The Big Interview: Luis von Ahn on Duolingo’s AI-First Future, Mission Over Short-Term Profit, and Why the World Still Needs Language Learning

The Big Interview: Duolingo’s Luis von Ahn on AI, Mission, and Why the World Still Needs Language Learning When ChatGPT Exists

By Katie Drummond

Luis von Ahn could have retired to a tropical beach decades ago, if he’d wanted. Best known today as the CEO of global learning app Duolingo, von Ahn first made his name in the 2000s as the inventor of CAPTCHA—those famously frustrating little online checks that force users to prove they’re not a robot. When he sold reCAPTCHA to Google in 2009, he walked away with enough wealth to step back from work for good at a young age. Instead, he jumped straight into his next venture: a company rooted in his childhood growing up in Guatemala, which is now one of the most prominent education platforms on the planet.

Von Ahn’s mother, a doctor, poured every extra penny of her income into sending him to private school, opening opportunities most of his Guatemalan peers never got. As he tells me in this week’s Big Interview, that experience is the entire reason he founded Duolingo more than a decade ago, with a core mission: make high-quality education free and widely available to everyone, everywhere. Today, the platform counts more than 130 million active users across the globe, from immigrants building new lives by learning a new language to A-list celebrities like George Clooney.

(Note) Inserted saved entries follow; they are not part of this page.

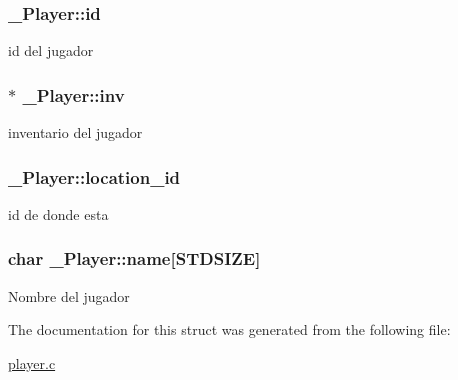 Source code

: \subsubsection[{\texorpdfstring{id}{id}}]{ \+\_\+\+Player\+::id}\hypertarget{struct__Player_a60d635cd063816a9c1bd873f4868bb90}{}\label{struct__Player_a60d635cd063816a9c1bd873f4868bb90}
id del jugador 
\subsubsection[{\texorpdfstring{inv}{inv}}]{$\ast$ \+\_\+\+Player\+::inv}\hypertarget{struct__Player_aaaeeb03326c37ce62c333c2b94fde23c}{}\label{struct__Player_aaaeeb03326c37ce62c333c2b94fde23c}
inventario del jugador 
\subsubsection[{\texorpdfstring{location\+\_\+id}{location_id}}]{ \+\_\+\+Player\+::location\+\_\+id}\hypertarget{struct__Player_aca2cb83e7a18dea36c33ad94e36a1e54}{}\label{struct__Player_aca2cb83e7a18dea36c33ad94e36a1e54}
id de donde esta 
\subsubsection[{\texorpdfstring{name}{name}}]{\setlength{\rightskip}{0pt plus 5cm}char \+\_\+\+Player\+::name\mbox{[}{\bf S\+T\+D\+S\+I\+ZE}\mbox{]}}\hypertarget{struct__Player_abd3fbad9568ff1e608654d58e71b8c58}{}\label{struct__Player_abd3fbad9568ff1e608654d58e71b8c58}
Nombre del jugador 

The documentation for this struct was generated from the following file\+:\begin{DoxyCompactItemize}
\item 
\hyperlink{player_8c}{player.\+c}\end{DoxyCompactItemize}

Educational inequality sparked von Ahn’s mission, but today Duolingo sits at the center of a far newer conversation: artificial intelligence. As AI rapidly reshapes how we learn, how companies operate, and how workers think about their value, I wanted to know how it’s shifting Duolingo’s internal strategy, expansion plans, and long-term sustainability. If AI can translate nearly anything in any format, simulate natural conversation, generate custom lesson plans, and personalize instruction… does the world actually still need Duolingo?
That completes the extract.